*** INPUT RECORDS ***

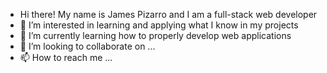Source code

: - Hi there! My name is James Pizarro and I am a full-stack web developer
- 👀 I’m interested in learning and applying what I know in my projects
- 🌱 I’m currently learning how to properly develop web applications
- 💞️ I’m looking to collaborate on ...
- 📫 How to reach me ...

<!---
jtgpz/jtgpz is a ✨ special ✨ repository because its `README.md` (this file) appears on your GitHub profile.
You can click the Preview link to take a look at your changes.
--->
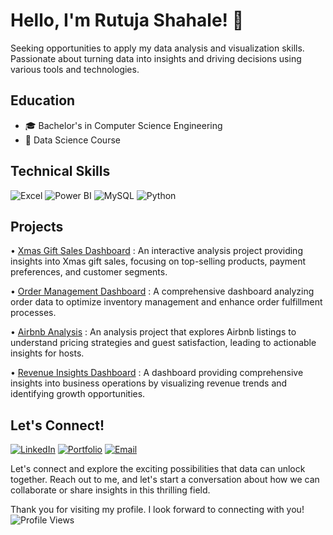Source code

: # Hello, I'm Rutuja Shahale! 👋

Seeking opportunities to apply my data analysis and visualization skills. Passionate about turning data into insights and driving decisions using various tools and technologies.

## Education
- 🎓 Bachelor's in Computer Science Engineering
- 🌱 Data Science Course

## Technical Skills
 ![Excel](https://img.shields.io/badge/Excel-217346?style=for-the-badge&logo=microsoft-excel&logoColor=white) ![Power BI](https://img.shields.io/badge/PowerBI-F2C811?style=for-the-badge&logo=powerbi&logoColor=black) ![MySQL](https://img.shields.io/badge/MySQL-005C84?style=for-the-badge&logo=mysql&logoColor=white)  ![Python](https://img.shields.io/badge/Python-3776AB?style=for-the-badge&logo=python&logoColor=white)

<i class="cib-mysql"></i>

## Projects
• [Xmas Gift Sales Dashboard](https://github.com/rutuja-shahale/Xmas-Gift-Sales-Dashboard) : An interactive analysis project providing insights into Xmas gift sales, focusing on top-selling products, payment preferences, and customer segments.

•  [Order Management Dashboard](https://github.com/rutuja-shahale/Order-Management-Dashboard) : A comprehensive dashboard analyzing order data to optimize inventory management and enhance order fulfillment processes.

• [Airbnb Analysis](https://github.com/rutuja-shahale/Airbnb-Analysis) : An analysis project that explores Airbnb listings to understand pricing strategies and guest satisfaction, leading to actionable insights for hosts.

•  [Revenue Insights Dashboard](https://github.com/rutuja-shahale/Revenue-Insights-Dashboard) : A dashboard providing comprehensive insights into business operations by visualizing revenue trends and identifying growth opportunities.

## Let's Connect!
[![LinkedIn](https://img.shields.io/badge/LinkedIn-0A66C2?style=for-the-badge&logo=linkedin&logoColor=white)](https://linkedin.com/in/rutuja-shahale) [![Portfolio](https://img.shields.io/badge/Portfolio-1E1E1E?style=for-the-badge&logo=google-chrome&logoColor=white)](https://rutuja-shahale.github.io) [![Email](https://img.shields.io/badge/Email-D14836?style=for-the-badge&logo=gmail&logoColor=white)](mailto:shahalerutuja@gmail.com)

Let's connect and explore the exciting possibilities that data can unlock together. Reach out to me, and let's start a conversation about how we can collaborate or share insights in this thrilling field.

Thank you for visiting my profile. I look forward to connecting with you! ![Profile Views](https://komarev.com/ghpvc/?username=rutuja-shahale&color=2E5984)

*** End of INPUT RECORDS ***

- TASK STATEMENT:
Look through the entries and return each line that has the word "analysis" in it.

- WORKED SOLUTION:
Seeking opportunities to apply my data analysis and visualization skills. Passionate about turning data into insights and driving decisions using various tools and technologies.
• [Xmas Gift Sales Dashboard](https://github.com/rutuja-shahale/Xmas-Gift-Sales-Dashboard) : An interactive analysis project providing insights into Xmas gift sales, focusing on top-selling products, payment preferences, and customer segments.
• [Airbnb Analysis](https://github.com/rutuja-shahale/Airbnb-Analysis) : An analysis project that explores Airbnb listings to understand pricing strategies and guest satisfaction, leading to actionable insights for hosts.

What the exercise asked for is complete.